In general, offshoring revolves around the costs associated with transferring control of the labor process to an external entity in another country. In an interview with The New York Times, an owner of a Portuguese Document Translation agency stated, “Outsourcing appears to work contrary to the claim that free trade will create the jobs of tomorrow in America when high-tech or high paying white-collar jobs are transferred to or created in foreign countries.” Work is usually offshored in order to save money. In fact, each dollar of spending on business services that moves offshore, U.S. companies save 58 cents, mainly in wages. But sometimes companies have other reasons that include the need to overcome regulations by entering new markets and even to be closer to a more talented workforce. At a time when jobs demanding labor skills are being exported to foreign countries, the demand for interpretation and Russian Translation workers is solid and may even be growing. However, we think it is important for everyone to recall that offshoring is driven my global trade initiatives and helps facilitate the development of world economies. Since the sudden and significant growth in outsourcing began, several important changes in the business environment in the late 1990s facilitated the emergence and rapid growth of services offshoring, including the offshoring of activities with significant engineering and medical content. Some examples include Medical Translation professionals, Electrical Engineers, Aerospace Engineers and more. These changes have been made possible due to advances in information technology, an increase in the demand for certain types of technical skills, and the emergence of appropriately skilled, low-wage workforces in India, China, and elsewhere.

As we move into a new decade, the same debate will be following us as offshoring moves into the fields of engineering and medicine the same way it entered the manufacturing sector of the US economy almost 20-years ago. A number of groups and prominent individuals have long argued that offshoring hurts U.S. workers and the U.S. economy. However, others believe that offshoring creates value for the U.S. economy by creating value for U.S. companies and freeing U.S. resources for activities with more value added.

Can Offshoring Hurt Translation Firms Too?

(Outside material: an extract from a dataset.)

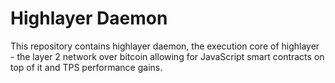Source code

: # Highlayer Daemon
This repository contains highlayer daemon, the execution core of highlayer - the layer 2 network over bitcoin allowing for JavaScript smart contracts on top of it and TPS performance gains.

While translations companies located in the US have long suggested that offshoring has helped their businesses, a growing number of language translation trade associations are dismissing these claims. It is more than likely that at the current pace of offshoring, more translation companies and translator jobs will be located outside of the United States. Furthermore, a German Translation company reports that continued offshoring puts U.S. leadership in science and engineering is now at risk as well as translation services. With every day, it seems that a growing number of translators and interpreters become increasing concerned about jobs being lost to third world countries. If the US continues to lose its ability to manufacture many of the cutting-edge products it invented, then they will also lose their ability to produce people with strong Language Translation, Science and Engineering backgrounds. Consequently, while the US is losing medical and engineering services, it is also losing translation jobs but at a much slower rate.